## [RECORDS SUPPLIED]
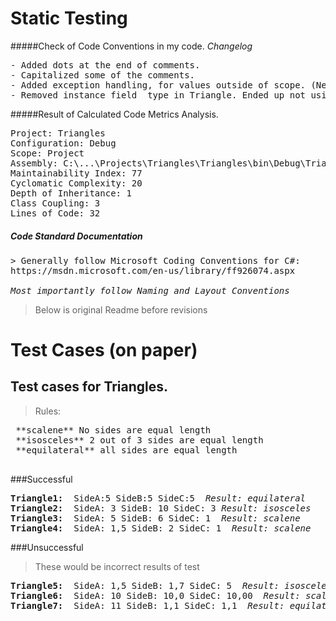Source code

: # Static Testing

#####Check of Code Conventions in my code.
*Changelog*

<pre>
- Added dots at the end of comments.
- Capitalized some of the comments.
- Added exception handling, for values outside of scope. (Negative or 0 length for sides).
- Removed instance field _type in Triangle. Ended up not using it.
</pre>

#####Result of Calculated Code Metrics Analysis.

<pre>
Project: Triangles
Configuration: Debug
Scope: Project
Assembly: C:\...\Projects\Triangles\Triangles\bin\Debug\Triangles.exe
Maintainability Index: 77
Cyclomatic Complexity: 20
Depth of Inheritance: 1
Class Coupling: 3
Lines of Code: 32
</pre>

##### Code Standard Documentation
<pre>
> Generally follow Microsoft Coding Conventions for C#:
https://msdn.microsoft.com/en-us/library/ff926074.aspx

<i>Most importantly follow Naming and Layout Conventions</i>
</pre>



>Below is original Readme before revisions

# Test Cases (on paper)

## Test cases for Triangles. 
>Rules:
<pre>
 **scalene** No sides are equal length
 **isosceles** 2 out of 3 sides are equal length
 **equilateral** all sides are equal length
 </pre>

###Successful

<pre>
<b>Triangle1:</b>  SideA:5 SideB:5 SideC:5  <i>Result: equilateral</i>
<b>Triangle2:</b>  SideA: 3 SideB: 10 SideC: 3 <i>Result: isosceles </i>
<b>Triangle3:</b>  SideA: 5 SideB: 6 SideC: 1  <i>Result: scalene </i>
<b>Triangle4:</b>  SideA: 1,5 SideB: 2 SideC: 1  <i>Result: scalene </i>
</pre>
###Unsuccessful
>These would be incorrect results of test

<pre>
<b>Triangle5:</b>  SideA: 1,5 SideB: 1,7 SideC: 5  <i>Result: isosceles</i> <b><i> Should be scalene</b></i>
<b>Triangle6:</b>  SideA: 10 SideB: 10,0 SideC: 10,00  <i>Result: scalene</i> <b><i> Should be equilateral</b></i>
<b>Triangle7:</b>  SideA: 11 SideB: 1,1 SideC: 1,1  <i>Result: equilateral</i> <b><i>Should be isosceles </b></i>
</pre>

## [INSTRUCTIONS TO FOLLOW]
Some lines in the data above hold the string "Conventions". Find and copy each of them.

## [REPLY TO THE EXERCISE]
#####Check of Code Conventions in my code.
> Generally follow Microsoft Coding Conventions for C#:
<i>Most importantly follow Naming and Layout Conventions</i>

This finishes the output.